**WHAT YOU SHOULD DO:**
Could you set down the listing below exactly, leaving out its pictures?

SOURCE INFORMATION section start

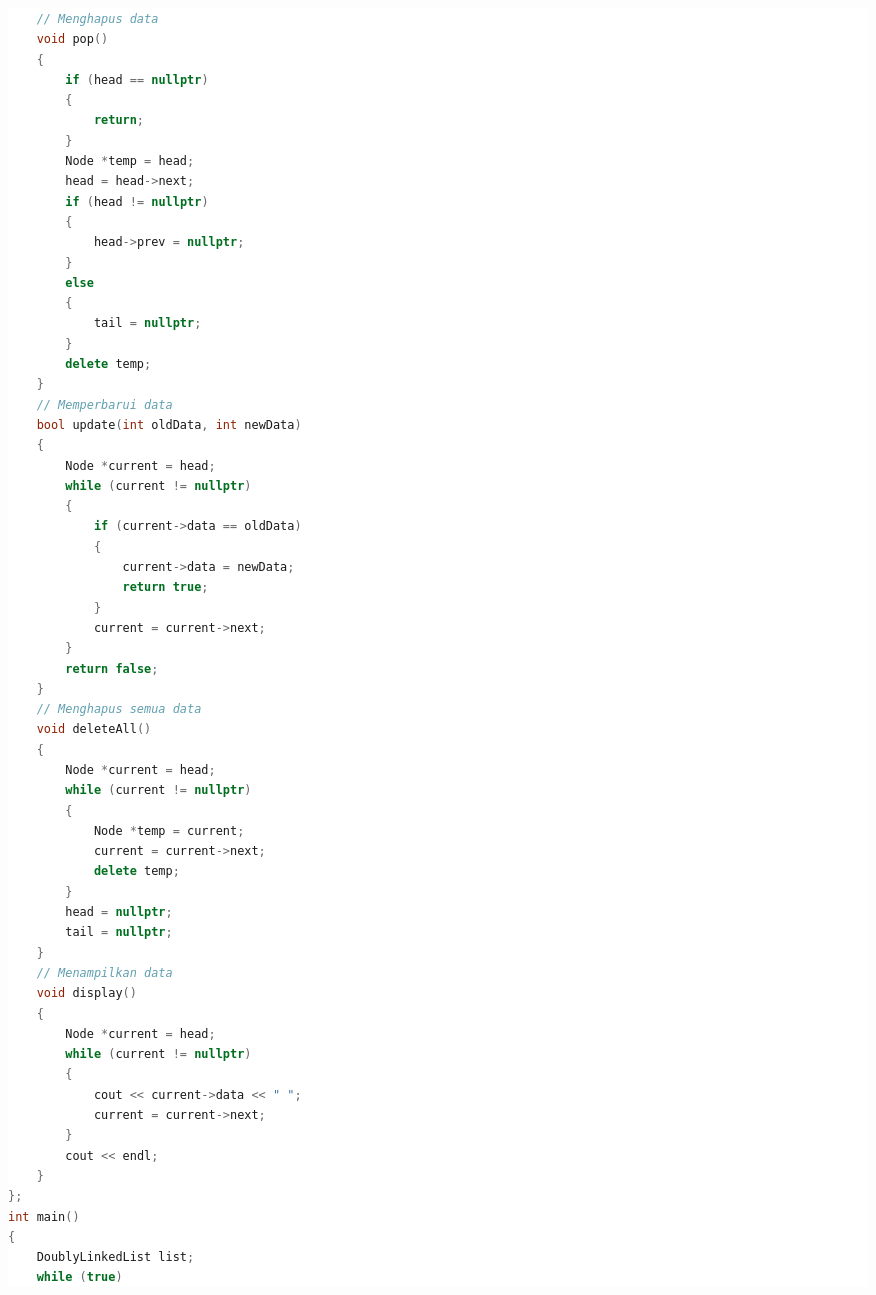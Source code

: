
```C++
    // Menghapus data
    void pop()
    {
        if (head == nullptr)
        {
            return;
        }
        Node *temp = head;
        head = head->next;
        if (head != nullptr)
        {
            head->prev = nullptr;
        }
        else
        {
            tail = nullptr;
        }
        delete temp;
    }
    // Memperbarui data
    bool update(int oldData, int newData)
    {
        Node *current = head;
        while (current != nullptr)
        {
            if (current->data == oldData)
            {
                current->data = newData;
                return true;
            }
            current = current->next;
        }
        return false;
    }
    // Menghapus semua data
    void deleteAll()
    {
        Node *current = head;
        while (current != nullptr)
        {
            Node *temp = current;
            current = current->next;
            delete temp;
        }
        head = nullptr;
        tail = nullptr;
    }
    // Menampilkan data
    void display()
    {
        Node *current = head;
        while (current != nullptr)
        {
            cout << current->data << " ";
            current = current->next;
        }
        cout << endl;
    }
};
int main()
{
    DoublyLinkedList list;
    while (true)
```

SOURCE INFORMATION section end

**ANSWER FOR THIS EXERCISE:**
Source code

:
```C++
    // Menghapus data
    void pop()
    {
        if (head == nullptr)
        {
            return;
        }
        Node *temp = head;
        head = head->next;
        if (head != nullptr)
        {
            head->prev = nullptr;
        }
        else
        {
            tail = nullptr;
        }
        delete temp;
    }
    // Memperbarui data
    bool update(int oldData, int newData)
    {
        Node *current = head;
        while (current != nullptr)
        {
            if (current->data == oldData)
            {
                current->data = newData;
                return true;
            }
            current = current->next;
        }
        return false;
    }
    // Menghapus semua data
    void deleteAll()
    {
        Node *current = head;
        while (current != nullptr)
        {
            Node *temp = current;
            current = current->next;
            delete temp;
        }
        head = nullptr;
        tail = nullptr;
    }
    // Menampilkan data
    void display()
    {
        Node *current = head;
        while (current != nullptr)
        {
            cout << current->data << " ";
            current = current->next;
        }
        cout << endl;
    }
};
int main()
{
    DoublyLinkedList list;
    while (true)
```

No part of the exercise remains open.